Maynard goes to the movies
I needed a moment’s break from the reality of a world full of angry, stupid people. This movie promised me ninety minutes of a world full of people that were merely stupid, which was a step in the right direction. I gave it a try and was rewarded, more or less. But it won’t be for everybody.
Have you ever wondered what it would be like to be the smartest person in the world; smarter even than Tammy? Well, there are two ways this might come about. One, you might get smarter. Two, everyone else might get dumber. Idiocracy postulates a future world in which everyone has gotten stupid. An average guy from the present gets catapulted into this world by means of an experiment in hibernation gone awry.
Okay, it’s a stupid, forgettable movie, with plenty of crass, gross jokes. But somehow I forgive its limitations. It wasn’t gross for its own sake; it was gross as matter of a social parody. You’re not laughing at gross stuff; you’re laughing at the culture that laughs at gross stuff. And on that point, they had me laughing pretty hard, and in a good-spirited way.

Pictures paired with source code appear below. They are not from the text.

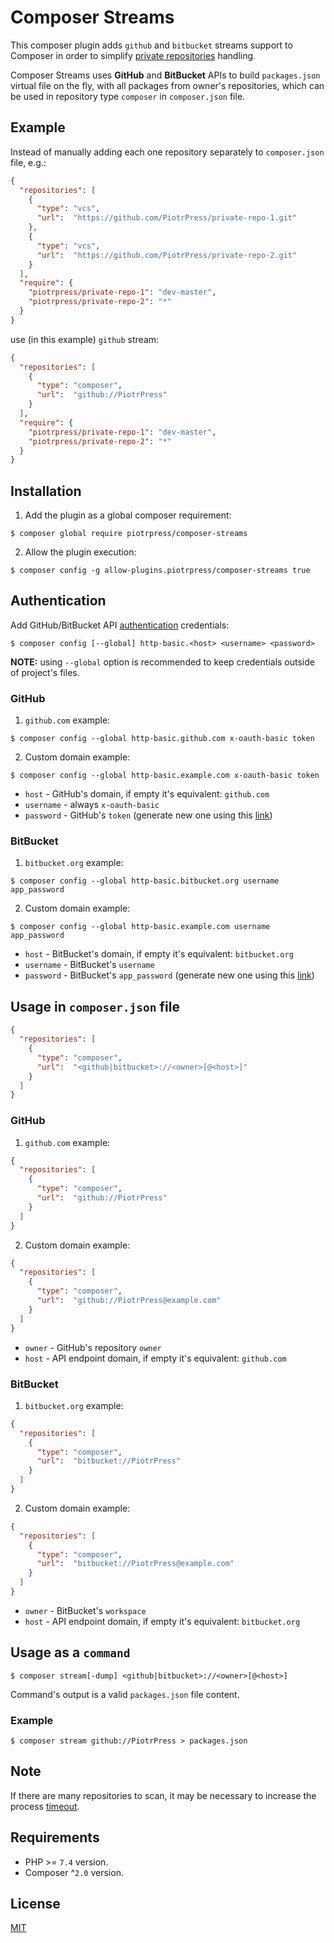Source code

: # Composer Streams

This composer plugin adds `github` and `bitbucket` streams support to Composer in order to simplify [private repositories](https://getcomposer.org/doc/05-repositories.md#using-private-repositories) handling.

Composer Streams uses **GitHub** and **BitBucket** APIs to build `packages.json` virtual file on the fly, with all packages from owner's repositories, which can be used in repository type `composer` in `composer.json` file.

## Example

Instead of manually adding each one repository separately to `composer.json` file, e.g.:

```json
{
  "repositories": [
    {
      "type": "vcs",
      "url":  "https://github.com/PiotrPress/private-repo-1.git"
    },
    {
      "type": "vcs",
      "url":  "https://github.com/PiotrPress/private-repo-2.git"
    }
  ],
  "require": {
    "piotrpress/private-repo-1": "dev-master",
    "piotrpress/private-repo-2": "*"
  }
}
```

use (in this example) `github` stream:

```json
{
  "repositories": [
    {
      "type": "composer",
      "url":  "github://PiotrPress"
    }
  ],
  "require": {
    "piotrpress/private-repo-1": "dev-master",
    "piotrpress/private-repo-2": "*"
  }
}
```

## Installation

1. Add the plugin as a global composer requirement:

```shell
$ composer global require piotrpress/composer-streams
```

2. Allow the plugin execution:

```shell
$ composer config -g allow-plugins.piotrpress/composer-streams true
```

## Authentication

Add GitHub/BitBucket API [authentication](https://getcomposer.org/doc/articles/authentication-for-private-packages.md#http-basic) credentials:

```shell
$ composer config [--global] http-basic.<host> <username> <password>
```

**NOTE:** using `--global` option is recommended to keep credentials outside of project's files.

### GitHub

1. `github.com` example:

```shell
$ composer config --global http-basic.github.com x-oauth-basic token
```

2. Custom domain example:

```shell
$ composer config --global http-basic.example.com x-oauth-basic token
```

- `host` - GitHub's domain, if empty it's equivalent: `github.com`
- `username` - always `x-oauth-basic`
- `password` - GitHub's `token` (generate new one using this [link](https://github.com/settings/tokens/new?scopes=repo&description=Composer-Streams))

### BitBucket

1. `bitbucket.org` example:

```shell
$ composer config --global http-basic.bitbucket.org username app_password
```

2. Custom domain example:

```shell
$ composer config --global http-basic.example.com username app_password
```

- `host` - BitBucket's domain, if empty it's equivalent: `bitbucket.org`
- `username` - BitBucket's `username`
- `password` - BitBucket's `app_password` (generate new one using this [link](https://bitbucket.org/account/settings/app-passwords/))

## Usage in `composer.json` file

```json
{
  "repositories": [
    {
      "type": "composer",
      "url":  "<github|bitbucket>://<owner>[@<host>]"
    }
  ]
}
```

### GitHub

1. `github.com` example:

```json
{
  "repositories": [
    {
      "type": "composer",
      "url":  "github://PiotrPress"
    }
  ]
}
```

2. Custom domain example:

```json
{
  "repositories": [
    {
      "type": "composer",
      "url":  "github://PiotrPress@example.com"
    }
  ]
}
```

- `owner` - GitHub's repository `owner`
- `host` - API endpoint domain, if empty it's equivalent: `github.com`

### BitBucket

1. `bitbucket.org` example:

```json
{
  "repositories": [
    {
      "type": "composer",
      "url":  "bitbucket://PiotrPress"
    }
  ]
}
```

2. Custom domain example:

```json
{
  "repositories": [
    {
      "type": "composer",
      "url":  "bitbucket://PiotrPress@example.com"
    }
  ]
}
```

- `owner` - BitBucket's `workspace`
- `host` - API endpoint domain, if empty it's equivalent: `bitbucket.org`

## Usage as a `command`

```shell
$ composer stream[-dump] <github|bitbucket>://<owner>[@<host>]
```

Command's output is a valid `packages.json` file content.

### Example

```shell
$ composer stream github://PiotrPress > packages.json
```

## Note

If there are many repositories to scan, it may be necessary to increase the process [timeout](https://getcomposer.org/doc/articles/scripts.md#managing-the-process-timeout).

## Requirements

- PHP >= `7.4` version.
- Composer ^`2.0` version.

## License

[MIT](license.txt)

(Are you thinking that this movie might be lampooning American popular culture of the early 21st century? Gosh, I never considered that!)
The reviews have been generally positive but not glowing, with a few people being completely turned off. There has apparently been very little publicity in the release. Rated “R” for sexual references and gross humor, Idiocracy might be sort of okay for select older teens that have already been immersed in the popular culture.